Adriano Alpago-Novello nasce a Belluno da Alberto Alpago-Novello, architetto e urbanista, e Laura Carlotti.
Dopo studi classici all'Istituto Leone XIII di Milano, nel 1957 si laurea in architettura presso il Politecnico di Milano, dove dal 1958 diventa assistente alla cattedra di Storia dell'arte e Storia e stili dell’architettura. Nello stesso anno è incaricato dell’organizzazione del cantiere e dei rilievi dello scavo del teatro romano di Cesarea marittima in Israele: la constatazione dello scarso interesse o conoscenza della cultura identificabile come "bizantina" lo spinge a programmare una serie sistematica di visite conoscitive e di campagne fotografiche sulla presenza delle chiese bizantine del Mediterraneo centro-orientale. Ne risulta una serie di studi che lo portano al conseguimento della libera docenza e all'incarico universitario.[1][2] Dal 1963 è assistente ordinario presso il Politecnico di Milano alla cattedra di Storia dell'arte e Storia e stili dell'architettura, di cui nel 1971 diventa libero docente; nello stesso anno è professore incaricato di Storia dell'architettura alla Facoltà di Architettura di Torino.

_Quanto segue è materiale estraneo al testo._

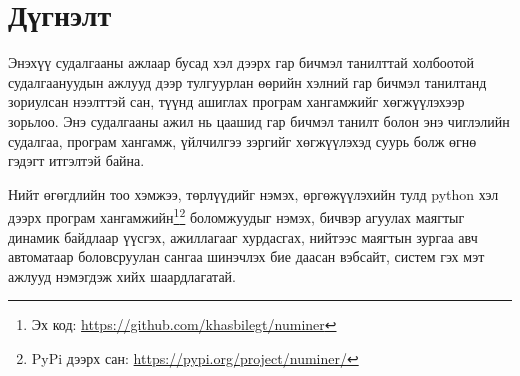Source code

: \chapter{Дүгнэлт}

Энэхүү судалгааны ажлаар бусад хэл дээрх гар бичмэл танилттай холбоотой судалгаануудын ажлууд дээр тулгуурлан өөрийн хэлний гар бичмэл танилтанд зориулсан нээлттэй сан, түүнд ашиглах програм хангамжийг хөгжүүлэхээр зорьлоо. Энэ судалгааны ажил нь цаашид гар бичмэл танилт болон энэ чиглэлийн судалгаа, програм хангамж, үйлчилгээ зэргийг хөгжүүлэхэд суурь болж өгнө гэдэгт итгэлтэй байна.


Нийт өгөгдлийн тоо хэмжээ, төрлүүдийг нэмэх, өргөжүүлэхийн тулд python хэл дээрх програм хангамжийн\footnote{Эх код: \url{https://github.com/khasbilegt/numiner}}\footnote{PyPi дээрх сан: \url{https://pypi.org/project/numiner/}} боломжуудыг нэмэх, бичвэр агуулах маягтыг динамик байдлаар үүсгэх, ажиллагааг хурдасгах, нийтээс маягтын зургаа авч автоматаар боловсруулан сангаа шинэчлэх бие даасан вэбсайт, систем гэх мэт ажлууд нэмэгдэж хийх шаардлагатай.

Dal 1975 è professore associato alla Facoltà di Architettura di Milano, dal 1987 titolare della cattedra di Storia dell'arte musulmana all'Università Ca' Foscari Venezia.
Partecipa come relatore a numerosi Congressi nazionali ed internazionali sull'architettura e studi bizantini ed è invitato a tenere lezioni in numerosi atenei italiani e stranieri.
Si dedica con speciale attenzione allo studio, sotto l'aspetto storico-architettonico, di aree culturali d'Italia non ancora conosciute, con un particolare interesse per le zone di montagna e rurali, al fine di un recupero dei valori delle culture locali e dell'architettura tradizionale. Approfondimenti specifici interessano il territorio bellunese e portano alla mostra "Val Belluna, Case nella Campagna", 1964, e a numerose pubblicazioni sul tema.[3][4][5] In occasione della mostra, Dino Buzzati scrive un articolo sul Corriere della Sera intitolato: "L'architetto che ha visto".
Socio e consigliere di Italia Nostra, svolge e opera in difesa del patrimonio storico con conferenze, dibattiti, lezioni in varie città italiane.
Nel 1967 fonda e dirige il Centro Studi e Documentazione della Cultura Armena. Il Centro pubblica la collana "Documenti di Architettura Armena" e "Ricerca sull'Architettura Armena". Organizza la mostra sull'Architettura Medievale Armena, ospitata in diverse città italiane e, all'estero, in oltre diciotto Paesi, dal Sud America all'Iran all'Armenia.[6][7]
Dal 1967 al 1983 è responsabile e membro di Missioni di studio, sotto il patrocinio ufficiale del Ministero degli Affari Esteri d'Italia, in territorio armeno, georgiano, in Iran, in Siria del Nord.
Ha conseguito diversi premi internazionali (premio internazionale “Parekorzagan” per studiosi non armeni che abbiano dato un contributo fondamentale nel campo dell'arte armena, premio “Thoros Thoromanian” dell'Accademia delle Scienze di Armenia per studiosi dell'arte armena, medaglia Reza Pahalevi per il lavoro di studio svolto in Iran).
È stato consulente scientifico per il settore architettura della collana di studi sulla "Cultura popolare veneta" (promossa dalla Regione Veneto e dalla Fondazione Giorgio Cini) e condirettore dell'Archivio Storico di Belluno, Feltre e Cadore.
A livello professionale ha operato specialmente nel Veneto e a Milano, curando in particolare interventi di restauro.